-- Prompt --
Set down the entries below exactly as written.

--- Listed entries Enclosed Below ---

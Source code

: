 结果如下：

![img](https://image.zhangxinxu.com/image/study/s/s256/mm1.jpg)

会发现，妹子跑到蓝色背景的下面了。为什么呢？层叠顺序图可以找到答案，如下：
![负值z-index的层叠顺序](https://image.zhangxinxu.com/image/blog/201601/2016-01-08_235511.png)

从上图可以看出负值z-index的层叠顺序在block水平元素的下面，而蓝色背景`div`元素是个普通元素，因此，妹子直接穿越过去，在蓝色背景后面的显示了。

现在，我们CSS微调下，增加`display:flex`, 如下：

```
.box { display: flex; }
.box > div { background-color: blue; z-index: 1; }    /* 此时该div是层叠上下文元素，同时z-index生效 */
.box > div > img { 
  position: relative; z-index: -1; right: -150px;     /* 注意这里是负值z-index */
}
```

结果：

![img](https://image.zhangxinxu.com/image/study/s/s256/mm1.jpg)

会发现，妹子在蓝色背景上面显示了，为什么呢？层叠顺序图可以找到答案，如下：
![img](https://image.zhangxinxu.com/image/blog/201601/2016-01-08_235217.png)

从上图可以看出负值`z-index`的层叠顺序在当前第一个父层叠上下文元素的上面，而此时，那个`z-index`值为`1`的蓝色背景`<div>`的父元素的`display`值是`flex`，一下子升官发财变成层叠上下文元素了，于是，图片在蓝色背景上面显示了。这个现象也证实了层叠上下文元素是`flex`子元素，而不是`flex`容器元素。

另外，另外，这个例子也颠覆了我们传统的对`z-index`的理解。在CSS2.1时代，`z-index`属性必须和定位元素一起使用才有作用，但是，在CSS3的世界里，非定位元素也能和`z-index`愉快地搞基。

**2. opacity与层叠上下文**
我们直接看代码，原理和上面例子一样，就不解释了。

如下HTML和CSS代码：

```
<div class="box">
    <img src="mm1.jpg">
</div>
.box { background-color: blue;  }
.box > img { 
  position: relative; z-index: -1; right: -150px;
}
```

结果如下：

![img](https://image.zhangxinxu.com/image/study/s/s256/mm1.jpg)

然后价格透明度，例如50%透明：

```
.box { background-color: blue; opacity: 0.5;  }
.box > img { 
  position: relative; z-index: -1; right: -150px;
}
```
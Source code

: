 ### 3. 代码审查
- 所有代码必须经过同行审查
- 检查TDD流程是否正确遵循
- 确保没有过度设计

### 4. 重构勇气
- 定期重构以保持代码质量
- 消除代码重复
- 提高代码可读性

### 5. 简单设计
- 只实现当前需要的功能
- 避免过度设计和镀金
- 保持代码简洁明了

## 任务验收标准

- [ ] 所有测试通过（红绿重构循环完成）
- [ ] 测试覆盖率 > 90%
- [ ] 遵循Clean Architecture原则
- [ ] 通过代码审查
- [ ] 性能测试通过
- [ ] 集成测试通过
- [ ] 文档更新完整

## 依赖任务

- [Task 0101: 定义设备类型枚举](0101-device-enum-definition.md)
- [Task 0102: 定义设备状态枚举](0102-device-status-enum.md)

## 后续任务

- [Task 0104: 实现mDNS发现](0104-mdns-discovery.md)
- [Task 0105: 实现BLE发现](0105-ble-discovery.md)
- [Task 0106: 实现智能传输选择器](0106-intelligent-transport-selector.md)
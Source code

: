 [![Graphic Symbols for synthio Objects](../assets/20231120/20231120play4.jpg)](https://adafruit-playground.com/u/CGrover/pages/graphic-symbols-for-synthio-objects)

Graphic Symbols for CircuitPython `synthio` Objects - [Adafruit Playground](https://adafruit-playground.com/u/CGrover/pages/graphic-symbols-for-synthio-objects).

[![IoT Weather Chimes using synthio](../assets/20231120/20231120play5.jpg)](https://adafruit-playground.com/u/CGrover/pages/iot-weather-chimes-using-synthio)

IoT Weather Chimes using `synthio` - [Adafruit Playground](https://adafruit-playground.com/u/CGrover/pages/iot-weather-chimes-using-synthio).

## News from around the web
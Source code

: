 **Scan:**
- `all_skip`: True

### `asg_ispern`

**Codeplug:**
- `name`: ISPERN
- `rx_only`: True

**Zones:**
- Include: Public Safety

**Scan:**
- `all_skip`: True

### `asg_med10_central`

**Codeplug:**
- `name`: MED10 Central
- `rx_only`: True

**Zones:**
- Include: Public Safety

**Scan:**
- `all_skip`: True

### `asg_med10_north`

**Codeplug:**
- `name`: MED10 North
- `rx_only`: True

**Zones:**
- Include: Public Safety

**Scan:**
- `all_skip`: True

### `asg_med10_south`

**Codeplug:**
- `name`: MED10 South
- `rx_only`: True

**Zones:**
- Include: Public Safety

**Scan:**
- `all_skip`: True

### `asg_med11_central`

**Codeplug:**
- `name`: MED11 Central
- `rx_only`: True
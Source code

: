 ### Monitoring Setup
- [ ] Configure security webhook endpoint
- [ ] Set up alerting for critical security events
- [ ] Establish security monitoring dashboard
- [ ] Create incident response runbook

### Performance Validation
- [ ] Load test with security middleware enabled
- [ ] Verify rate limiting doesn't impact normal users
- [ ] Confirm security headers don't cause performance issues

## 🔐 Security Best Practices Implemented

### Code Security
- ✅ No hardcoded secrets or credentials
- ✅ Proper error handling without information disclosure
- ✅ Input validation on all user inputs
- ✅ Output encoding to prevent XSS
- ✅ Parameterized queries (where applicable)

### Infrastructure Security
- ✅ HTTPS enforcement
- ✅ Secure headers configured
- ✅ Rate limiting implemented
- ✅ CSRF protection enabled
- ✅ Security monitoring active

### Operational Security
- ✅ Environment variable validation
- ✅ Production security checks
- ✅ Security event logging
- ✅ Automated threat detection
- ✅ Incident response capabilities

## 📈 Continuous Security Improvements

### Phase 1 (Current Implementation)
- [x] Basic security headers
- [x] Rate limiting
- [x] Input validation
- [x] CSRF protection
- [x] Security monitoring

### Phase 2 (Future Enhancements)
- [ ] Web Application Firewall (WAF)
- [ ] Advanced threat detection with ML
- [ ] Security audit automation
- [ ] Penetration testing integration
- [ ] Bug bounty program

--- End of Enclosed Listed entries ---

-- Response to this task --
Source code

: 结果如下：

![img](https://image.zhangxinxu.com/image/study/s/s256/mm1.jpg)

会发现，妹子跑到蓝色背景的下面了。为什么呢？层叠顺序图可以找到答案，如下：
![负值z-index的层叠顺序](https://image.zhangxinxu.com/image/blog/201601/2016-01-08_235511.png)

从上图可以看出负值z-index的层叠顺序在block水平元素的下面，而蓝色背景`div`元素是个普通元素，因此，妹子直接穿越过去，在蓝色背景后面的显示了。

现在，我们CSS微调下，增加`display:flex`, 如下：

```
.box { display: flex; }
.box > div { background-color: blue; z-index: 1; }    /* 此时该div是层叠上下文元素，同时z-index生效 */
.box > div > img { 
  position: relative; z-index: -1; right: -150px;     /* 注意这里是负值z-index */
}
```

结果：

![img](https://image.zhangxinxu.com/image/study/s/s256/mm1.jpg)

会发现，妹子在蓝色背景上面显示了，为什么呢？层叠顺序图可以找到答案，如下：
![img](https://image.zhangxinxu.com/image/blog/201601/2016-01-08_235217.png)

从上图可以看出负值`z-index`的层叠顺序在当前第一个父层叠上下文元素的上面，而此时，那个`z-index`值为`1`的蓝色背景`<div>`的父元素的`display`值是`flex`，一下子升官发财变成层叠上下文元素了，于是，图片在蓝色背景上面显示了。这个现象也证实了层叠上下文元素是`flex`子元素，而不是`flex`容器元素。

另外，另外，这个例子也颠覆了我们传统的对`z-index`的理解。在CSS2.1时代，`z-index`属性必须和定位元素一起使用才有作用，但是，在CSS3的世界里，非定位元素也能和`z-index`愉快地搞基。

**2. opacity与层叠上下文**
我们直接看代码，原理和上面例子一样，就不解释了。

如下HTML和CSS代码：

```
<div class="box">
    <img src="mm1.jpg">
</div>
.box { background-color: blue;  }
.box > img { 
  position: relative; z-index: -1; right: -150px;
}
```

结果如下：

![img](https://image.zhangxinxu.com/image/study/s/s256/mm1.jpg)

然后价格透明度，例如50%透明：

```
.box { background-color: blue; opacity: 0.5;  }
.box > img { 
  position: relative; z-index: -1; right: -150px;
}
```
Source code

: ### 3. 代码审查
- 所有代码必须经过同行审查
- 检查TDD流程是否正确遵循
- 确保没有过度设计

### 4. 重构勇气
- 定期重构以保持代码质量
- 消除代码重复
- 提高代码可读性

### 5. 简单设计
- 只实现当前需要的功能
- 避免过度设计和镀金
- 保持代码简洁明了

## 任务验收标准

- [ ] 所有测试通过（红绿重构循环完成）
- [ ] 测试覆盖率 > 90%
- [ ] 遵循Clean Architecture原则
- [ ] 通过代码审查
- [ ] 性能测试通过
- [ ] 集成测试通过
- [ ] 文档更新完整

## 依赖任务

- [Task 0101: 定义设备类型枚举](0101-device-enum-definition.md)
- [Task 0102: 定义设备状态枚举](0102-device-status-enum.md)

## 后续任务

- [Task 0104: 实现mDNS发现](0104-mdns-discovery.md)
- [Task 0105: 实现BLE发现](0105-ble-discovery.md)
- [Task 0106: 实现智能传输选择器](0106-intelligent-transport-selector.md)
Source code

: [![Graphic Symbols for synthio Objects](../assets/20231120/20231120play4.jpg)](https://adafruit-playground.com/u/CGrover/pages/graphic-symbols-for-synthio-objects)

Graphic Symbols for CircuitPython `synthio` Objects - [Adafruit Playground](https://adafruit-playground.com/u/CGrover/pages/graphic-symbols-for-synthio-objects).

[![IoT Weather Chimes using synthio](../assets/20231120/20231120play5.jpg)](https://adafruit-playground.com/u/CGrover/pages/iot-weather-chimes-using-synthio)

IoT Weather Chimes using `synthio` - [Adafruit Playground](https://adafruit-playground.com/u/CGrover/pages/iot-weather-chimes-using-synthio).

## News from around the web
Source code

: **Scan:**
- `all_skip`: True

### `asg_ispern`

**Codeplug:**
- `name`: ISPERN
- `rx_only`: True

**Zones:**
- Include: Public Safety

**Scan:**
- `all_skip`: True

### `asg_med10_central`

**Codeplug:**
- `name`: MED10 Central
- `rx_only`: True

**Zones:**
- Include: Public Safety

**Scan:**
- `all_skip`: True

### `asg_med10_north`

**Codeplug:**
- `name`: MED10 North
- `rx_only`: True

**Zones:**
- Include: Public Safety

**Scan:**
- `all_skip`: True

### `asg_med10_south`

**Codeplug:**
- `name`: MED10 South
- `rx_only`: True

**Zones:**
- Include: Public Safety

**Scan:**
- `all_skip`: True

### `asg_med11_central`

**Codeplug:**
- `name`: MED11 Central
- `rx_only`: True
Source code

: ### Monitoring Setup
- [ ] Configure security webhook endpoint
- [ ] Set up alerting for critical security events
- [ ] Establish security monitoring dashboard
- [ ] Create incident response runbook

### Performance Validation
- [ ] Load test with security middleware enabled
- [ ] Verify rate limiting doesn't impact normal users
- [ ] Confirm security headers don't cause performance issues

## 🔐 Security Best Practices Implemented

### Code Security
- ✅ No hardcoded secrets or credentials
- ✅ Proper error handling without information disclosure
- ✅ Input validation on all user inputs
- ✅ Output encoding to prevent XSS
- ✅ Parameterized queries (where applicable)

### Infrastructure Security
- ✅ HTTPS enforcement
- ✅ Secure headers configured
- ✅ Rate limiting implemented
- ✅ CSRF protection enabled
- ✅ Security monitoring active

### Operational Security
- ✅ Environment variable validation
- ✅ Production security checks
- ✅ Security event logging
- ✅ Automated threat detection
- ✅ Incident response capabilities

## 📈 Continuous Security Improvements

### Phase 1 (Current Implementation)
- [x] Basic security headers
- [x] Rate limiting
- [x] Input validation
- [x] CSRF protection
- [x] Security monitoring

### Phase 2 (Future Enhancements)
- [ ] Web Application Firewall (WAF)
- [ ] Advanced threat detection with ML
- [ ] Security audit automation
- [ ] Penetration testing integration
- [ ] Bug bounty program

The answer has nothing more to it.